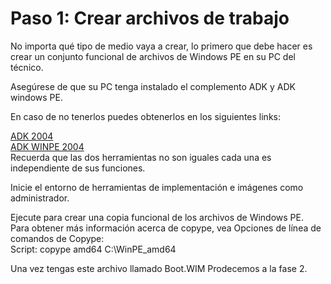 # Paso 1: Crear archivos de trabajo
No importa qué tipo de medio vaya a crear, lo primero que debe hacer es crear un conjunto funcional de archivos de Windows PE en su PC del técnico.

Asegúrese de que su PC tenga instalado el complemento ADK y ADK windows PE.

En caso de no tenerlos puedes obtenerlos en los siguientes links:

<a href="https://go.microsoft.com/fwlink/?linkid=2120254">ADK 2004</a><br>
<a href="https://go.microsoft.com/fwlink/?linkid=2120253">ADK WINPE 2004</a><br>
Recuerda que las dos herramientas no son iguales cada una es independiente de sus funciones.

Inicie el entorno de herramientas de implementación e imágenes como administrador.

Ejecute para crear una copia funcional de los archivos de Windows PE. <br>Para obtener más información acerca de copype, vea Opciones de línea de comandos de Copype:
<br>Script:  copype amd64 C:\WinPE_amd64

Una vez tengas este archivo llamado Boot.WIM Prodecemos a la fase 2.
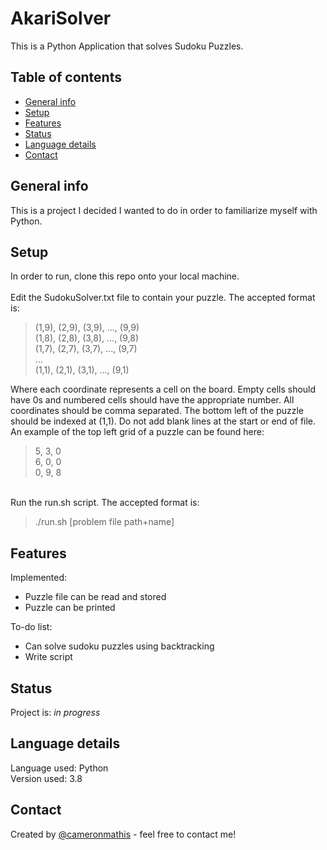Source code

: # AkariSolver
This is a Python Application that solves Sudoku Puzzles.

## Table of contents
* [General info](#general-info)
* [Setup](#setup)
* [Features](#features)
* [Status](#status)
* [Language details](#Language-details)
* [Contact](#contact)

## General info
This is a project I decided I wanted to do in order to familiarize myself with Python.

## Setup
In order to run, clone this repo onto your local machine. <br/><br/>
Edit the SudokuSolver.txt file to contain your puzzle. The accepted format is: 
>(1,9), (2,9), (3,9), ..., (9,9) <br/>
>(1,8), (2,8), (3,8), ..., (9,8) <br/>
>(1,7), (2,7), (3,7), ..., (9,7) <br/>
>... <br/>
>(1,1), (2,1), (3,1), ..., (9,1) <br/>

Where each coordinate represents a cell on the board. Empty cells should have 0s and numbered cells should have the
appropriate number. All coordinates should be comma separated.
The bottom left of the puzzle should be indexed at (1,1).
Do not add blank lines at the start or end of file. <br/>
An example of the top left grid of a puzzle can be found here: <br/>
>5, 3, 0 <br/>
>6, 0, 0 <br/>
>0, 9, 8 <br/>

<br/>Run the run.sh script. The accepted format is:
>./run.sh [problem file path+name]

## Features
Implemented:
* Puzzle file can be read and stored
* Puzzle can be printed

To-do list:
* Can solve sudoku puzzles using backtracking
* Write script

## Status
Project is: _in progress_

## Language details
Language used: Python </br>
Version used: 3.8

## Contact
Created by [@cameronmathis](https://github.com/cameronmathis/) - feel free to contact me!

========

Report back every line of the entries in which "file" occurs.

Edit the SudokuSolver.txt file to contain your puzzle. The accepted format is: 
Do not add blank lines at the start or end of file. <br/>
>./run.sh [problem file path+name]
* Puzzle file can be read and stored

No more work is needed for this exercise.